“I’ll just take the penalty”
Unfortunately, I have heard that from more than one practice. And frankly, when MIPS was first unveiled I was thinking I would do the same.
I am sure the good folks at CMS that wrote MIPS had great intentions. They likely wanted to ensure the rules incentivized providers to do all the good things they could imagine that would result in better patient care and lower costs for Medicare.
That said, the more I have learned about MIPS the easier it looks. CMS has also replaced their early very complicated explanations with much better tools such as this one – https://qpp.cms.gov
With more understanding I have also come to the following realizations:
- It is not all or nothing. Doing just a little can keep you from incurring the penalty. Maybe it’s cooler to say “I’ll just take the penalty” but if it’s not really that hard to avoid getting penalized is that really a smart move?
- This is not going away. It may make you angry, you may want to rebel but at the end of the day, a bipartisan congress and president signed a law that charged CMS with reducing Medicare costs by implementing penalties and incentives.

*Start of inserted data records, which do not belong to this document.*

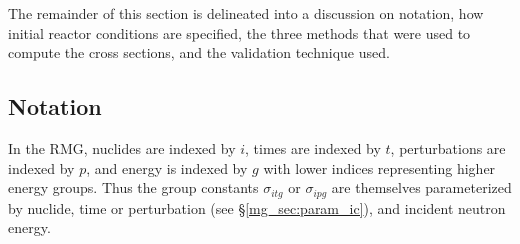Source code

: The remainder of this section is delineated into a discussion on notation, how initial 
reactor conditions are specified, the three methods that were used to compute the
cross sections, and the validation technique used.

\subsection{Notation}
\label{mg_sec:notation}
In the RMG, nuclides are indexed by $i$, times are indexed by $t$, perturbations are indexed by $p$, 
and energy is indexed by $g$ with lower indices representing higher energy groups.
Thus the group constants $\sigma_{itg}$ or $\sigma_{ipg}$ are themselves parameterized by nuclide, 
time or perturbation (see \S \ref{mg_sec:param_ic}), and incident neutron energy.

- It took congress 15 years to fix the prior SGR model which was slated to decrease Medicare reimbursement by double-digits so it is unlikely Congress is going to change MACRA anytime soon.
- It’s going to get worse. That 4% penalty in 2019 based on 2017 is going to become 5% in 2020 and keep increasing to a planned 9% by 2022.
- There is also an incentive – so the real cost of not doing MIPS is double the penalty.
- If a provider receives an average of $200,000 a year from Medicare the first year penalty is $8,000 but you’re also giving up a potential $8,000 incentive for a total potential loss of $16,000.
- Not doing MIPS is literally going to make you look like a bad provider. CMS has already launched physician compare – https://www.medicare.gov/physiciancompare/, and this site includes a quality score for each provider. Not doing anything at all for MIPS will get you a 0/100.
- According to a 2013 study by Software Advice, 62% of Americans turn to online reviews when choosing a doctor.
- But people on Medicare don’t use the Internet! Actually, according to Statistica, in 2016, 84% of Americans aged 64 and older used the Internet and that percentage is steadily increasing. In addition, the caregivers for older adults are typically younger and even more likely to be online.
- EHRs are not the enemy. Similar to “just saying no” to MIPS, rejecting the concept of using an EHR has become the cool thing to do in some circles. However, EHRs existed and many had strong growth rates well before meaningful use and MIPS – because they helped providers and their patients.
- Unfortunately, many EHRs cropped up to take advantage of the “meaningful use revolution” and focused on CMS’s rules, not providers. Others that were more provider focused lost that focus. It is a tough balancing act for an EHR vendor but there is a way to make it easier for providers, support improved patient care AND facilitate MIPS participation.